Nach Sturm: Landrat dankt Einsatzkräften und übt Kritik an uneinheitlichen Schulschließungen

Kreis Borken. Ausdrücklich dankt Landrat Dr. Kai Zwicker am Tag nach dem Sturm Friederike allen Einsatzkräften für ihr tatkräftiges Handeln zum Schutze der Bürgerinnen und Bürger im Kreis Borken: „Feuerwehren, Polizei, Hilfsorganisationen, die Mitarbeiter der kommunalen Bauhöfe sowie viele weitere Beteiligte haben gestern eindrucksvoll unter Beweis gestellt, dass sich die Menschen im Ernstfall auf sie verlassen können!“ Überall laufen nun die Aufräumarbeiten an. Landrat Dr. Zwicker bittet daher die Bevölkerung, weiterhin vorsichtig zu sein. Es können immer noch Dachziegel herunterfallen und Bäume bzw. Äste abbrechen. Deshalb sollten auch in den nächsten Tagen keine Wälder betreten werden. 
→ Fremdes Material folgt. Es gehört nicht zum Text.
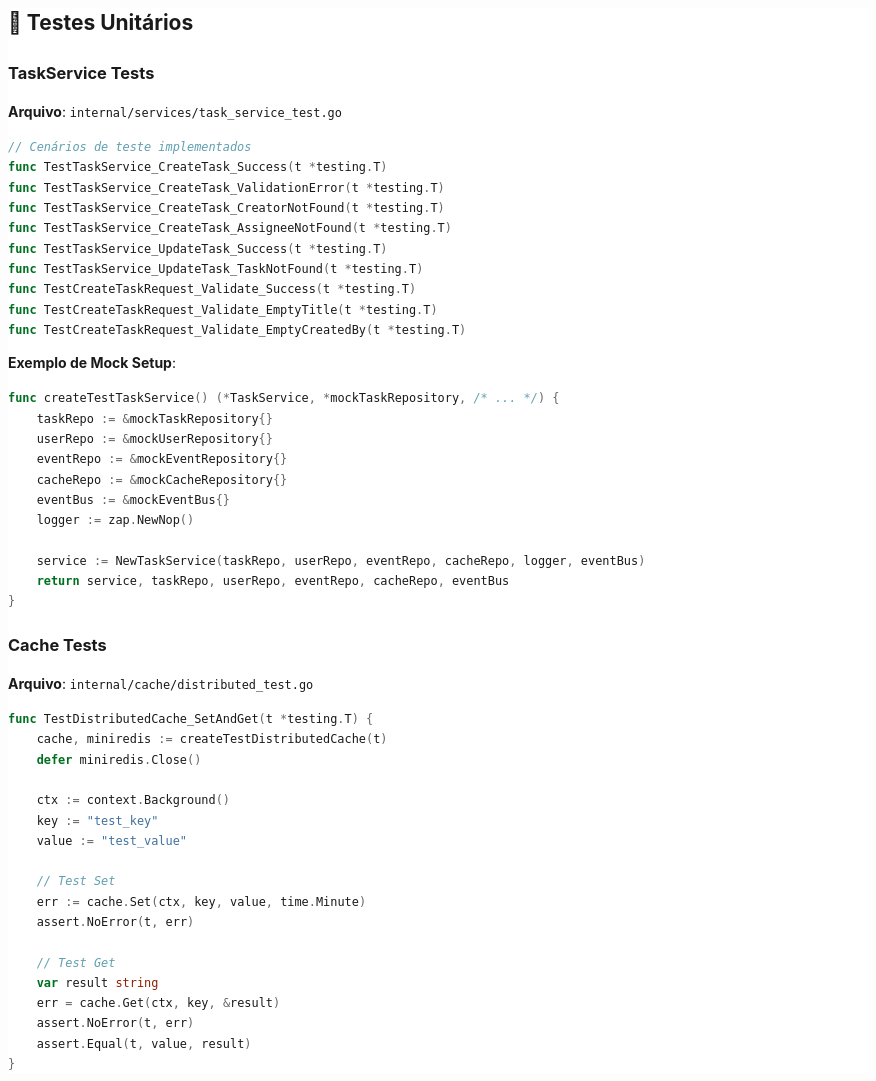 ## 🧪 Testes Unitários

### TaskService Tests

**Arquivo**: `internal/services/task_service_test.go`

```go
// Cenários de teste implementados
func TestTaskService_CreateTask_Success(t *testing.T)
func TestTaskService_CreateTask_ValidationError(t *testing.T)
func TestTaskService_CreateTask_CreatorNotFound(t *testing.T)
func TestTaskService_CreateTask_AssigneeNotFound(t *testing.T)
func TestTaskService_UpdateTask_Success(t *testing.T)
func TestTaskService_UpdateTask_TaskNotFound(t *testing.T)
func TestCreateTaskRequest_Validate_Success(t *testing.T)
func TestCreateTaskRequest_Validate_EmptyTitle(t *testing.T)
func TestCreateTaskRequest_Validate_EmptyCreatedBy(t *testing.T)
```

**Exemplo de Mock Setup**:
```go
func createTestTaskService() (*TaskService, *mockTaskRepository, /* ... */) {
    taskRepo := &mockTaskRepository{}
    userRepo := &mockUserRepository{}
    eventRepo := &mockEventRepository{}
    cacheRepo := &mockCacheRepository{}
    eventBus := &mockEventBus{}
    logger := zap.NewNop()

    service := NewTaskService(taskRepo, userRepo, eventRepo, cacheRepo, logger, eventBus)
    return service, taskRepo, userRepo, eventRepo, cacheRepo, eventBus
}
```

### Cache Tests

**Arquivo**: `internal/cache/distributed_test.go`

```go
func TestDistributedCache_SetAndGet(t *testing.T) {
    cache, miniredis := createTestDistributedCache(t)
    defer miniredis.Close()

    ctx := context.Background()
    key := "test_key"
    value := "test_value"

    // Test Set
    err := cache.Set(ctx, key, value, time.Minute)
    assert.NoError(t, err)

    // Test Get
    var result string
    err = cache.Get(ctx, key, &result)
    assert.NoError(t, err)
    assert.Equal(t, value, result)
}
```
Kritik übt er an der uneinheitlichen Regelung in Sachen Schulschließungen gestern. Hier sieht er dringenden Handlungsbedarf. Es sei unverständlich, dass es angesichts des über ganz NRW gehenden Sturms keine einheitliche Regelung für Schulschließungen gegeben habe. „In solchen Situationen die Verantwortung auf die Schulen, Schulträger und Eltern abzuwälzen, führt zu einem großen Durcheinander“, erklärt Dr. Zwicker und verweist auf die Situation gestern: Innerhalb einzelner Kommunen seien manche Schulen geschlossen gewesen, andere wiederum hätten unterrichtet. „Wie können sich Väter und Mütter darauf einstellen?“, fragt er. Teilweise seien die Entscheidungen darüber so spät getroffen worden, so dass manche Eltern gar nicht mehr rechtzeitig Vorsorge für die Betreuung ihrer Kinder treffen konnten. „Und was überhaupt nicht gehen kann, ist, dass Schulen erst im Laufe des gestrigen Vormittages den Unterricht einstellten und die Schülerinnen und Schüler dann im aufkommenden Sturm nach Hause schickten“, so der Landrat. Er sieht nun das Land NRW in der Pflicht, bei Ereignissen mit großflächigen Auswirkungen wie jetzt beim Sturm Friederike frühzeitig einheitliche Regelungen für die Schulen zu treffen. Dafür werde er sich in den kommenden Tagen bei den zuständigen Stellen persönlich einsetzen, betont Dr. Zwicker.